My Comuter will take me though a Forest Preserve on Crushed Gravel four the next month.









































Soma Double Cross Frame & Fork Tange Prestige Tubing
SRAM FORCE Crankset 34-50
LX SL-M580 Shifter set
XTR M900 Frt Derailluer
XT RD-M760 GS Rear Derailleur
Dura-Ace CS-7700 9 Speed 12-27 Cassette
Tektro CR720 Cyclocross Brake
Shimano BL-R770 Flat Bar Road Brake Lever Set
Kenda Tomac Small Block 8 700c x 32 Tires
Sun Zero-XCT Rims GT/Hadley Hubs


----------



## Dajianshan (Jul 15, 2007)

Nice! I like the fenders.


----------



## wipeout (Jun 6, 2005)

Nice bike, but gets my vote for the most useless fenders ever made.


----------



## Squidward (Dec 18, 2005)

Nice! Do you have clearance issues with the rear cantis and your ankles?


----------



## ryball (Sep 19, 2008)

Nice! What bar is that?


----------



## Henry Chinaski (Feb 3, 2004)

I love it. Who makes the bars, grips and fenders?


----------



## gearguywb (Dec 26, 2006)

I am having trouble imagining those fenders helping much (at all)


----------



## Normbilt (Jan 26, 2005)

Squidward said:


> Nice! Do you have clearance issues with the rear cantis and your ankles?

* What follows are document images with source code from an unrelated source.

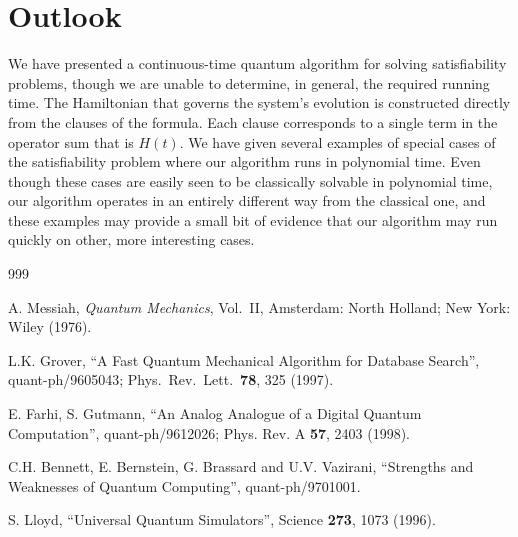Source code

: \documentclass[twoside]{article}
\numberwithin{equation}{section}
\begin{document}
\section{Outlook}\label{sec:outlook} We have presented a continuous-time
quantum algorithm for solving satisfiability problems, though we are
unable to determine, in general, the required running time.  The
Hamiltonian that governs the system's evolution is constructed directly
from the clauses of the formula. Each clause corresponds to a single term in
the operator sum that is $H(t)$.  We have given several examples of special
cases of the satisfiability problem where our algorithm runs in polynomial
time.  Even though these cases are easily seen to be classically solvable in
polynomial time, our algorithm operates in an entirely different way from
the classical one, and  these examples may provide a small bit of evidence
that our algorithm may run quickly on other, more interesting cases.



\begin{thebibliography}{999}

 A. Messiah, \emph{Quantum Mechanics}, Vol.~II,
Amsterdam: North Holland; New York: Wiley (1976).

 L.K. Grover, ``A Fast Quantum Mechanical Algorithm for
Database Search'', quant-ph/9605043; Phys.\ Rev.\ Lett.\ {\bf 78}, 325
(1997).

 E. Farhi,  S. Gutmann, ``An Analog Analogue of a Digital
Quantum Computation'', quant-ph/9612026; Phys. Rev. A {\bf 57}, 2403
(1998). 

 C.H. Bennett, E. Bernstein, G. Brassard and U.V. Vazirani,
``Strengths and Weaknesses of Quantum Computing'', quant-ph/9701001.

 S. Lloyd, ``Universal Quantum Simulators'',  Science {\bf
273}, 1073 (1996). 

\end{thebibliography}
\end{document}
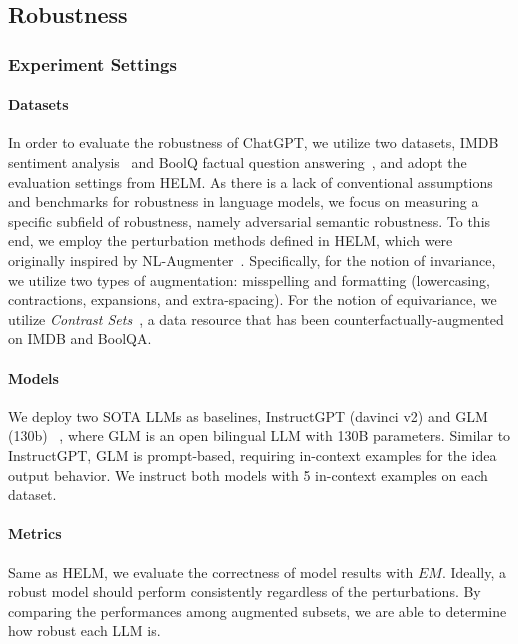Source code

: \subsection{Robustness}

\subsubsection{\textbf{Experiment Settings}}

\paragraph{Datasets} In order to evaluate the robustness of ChatGPT, we utilize two datasets, IMDB sentiment analysis~\cite{maas2011learning} and BoolQ factual question answering~\cite{clark2019boolq}, and adopt the evaluation settings from HELM. As there is a lack of conventional assumptions and benchmarks for robustness in language models, we focus on measuring a specific subfield of robustness, namely adversarial semantic robustness. To this end, we employ the perturbation methods defined in HELM, which were originally inspired by NL-Augmenter~\cite{dhole2021nl}. Specifically, for the notion of invariance, we utilize two types of augmentation: misspelling and formatting (lowercasing, contractions, expansions, and extra-spacing). For the notion of equivariance, we utilize \textit{Contrast Sets}~\cite{gardner2020evaluating}, a data resource that has been counterfactually-augmented on IMDB and BoolQA.

\paragraph{Models} We deploy two SOTA LLMs as baselines, InstructGPT (davinci v2) and GLM (130b) ~\cite{zeng2022glm}, where GLM is an open bilingual LLM with 130B parameters. Similar to InstructGPT, GLM is prompt-based, requiring in-context examples for the idea output behavior. We instruct both models with 5 in-context examples on each dataset.

\paragraph{Metrics} Same as HELM, we evaluate the correctness of model results with $EM$. Ideally, a robust model should perform consistently regardless of the perturbations. By comparing the performances among augmented subsets, we are able to determine how robust each LLM is.

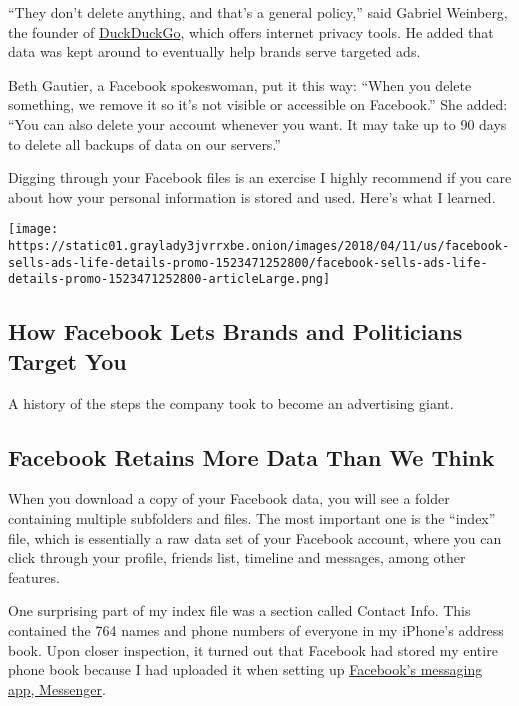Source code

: ``They don't delete anything, and that's a general policy,'' said
Gabriel Weinberg, the founder of
\href{https://www.nytimes3xbfgragh.onion/2014/04/03/technology/personaltech/sweeping-away-a-search-history.html}{DuckDuckGo},
which offers internet privacy tools. He added that data was kept around
to eventually help brands serve targeted ads.

Beth Gautier, a Facebook spokeswoman, put it this way: ``When you delete
something, we remove it so it's not visible or accessible on Facebook.''
She added: ``You can also delete your account whenever you want. It may
take up to 90 days to delete all backups of data on our servers.''

Digging through your Facebook files is an exercise I highly recommend if
you care about how your personal information is stored and used. Here's
what I learned.

\href{https://www.nytimes3xbfgragh.onion/interactive/2018/04/11/technology/facebook-sells-ads-life-details.html}{}

\texttt{[image: https://static01.graylady3jvrrxbe.onion/images/2018/04/11/us/facebook-sells-ads-life-details-promo-1523471252800/facebook-sells-ads-life-details-promo-1523471252800-articleLarge.png]}

\hypertarget{how-facebook-lets-brands-and-politicians-target-you}{%
\subsection{How Facebook Lets Brands and Politicians Target
You}\label{how-facebook-lets-brands-and-politicians-target-you}}

A history of the steps the company took to become an advertising giant.

\hypertarget{facebook-retains-more-data-than-we-think}{%
\subsection{Facebook Retains More Data Than We
Think}\label{facebook-retains-more-data-than-we-think}}

When you download a copy of your Facebook data, you will see a folder
containing multiple subfolders and files. The most important one is the
``index'' file, which is essentially a raw data set of your Facebook
account, where you can click through your profile, friends list,
timeline and messages, among other features.

One surprising part of my index file was a section called Contact Info.
This contained the 764 names and phone numbers of everyone in my
iPhone's address book. Upon closer inspection, it turned out that
Facebook had stored my entire phone book because I had uploaded it when
setting up
\href{https://www.nytimes3xbfgragh.onion/2018/03/27/technology/personaltech/facebook-messenger-uninstall.html}{Facebook's
messaging app, Messenger}.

No Problem What so ever with the cantis



ryball said:


> Nice! What bar is that?


The Handlebar is off an old Austtrian Made Sears 3 speed



Henry Chinaski said:


> I love it. Who makes the bars, grips and fenders?


The Fenders are off an old Schwinn they called them Sport Fenders just for looks.

The Grips are Lizard Skins North Shore Grips 

I have Tanaka Traditional stainless steel Fender Set I will put on later 
front wheel will be replaced with a black hub and rim with silver spokes


----------



## holy cromoly (Nov 9, 2008)

Very sweet Double Cross.
Big fan of sweep back bars on cross bikes. It's like a fast version of an old school French style Portuer bike.

I just built up something along the same line too, albeit mine is a bargain Nashbar Touring frame.


----------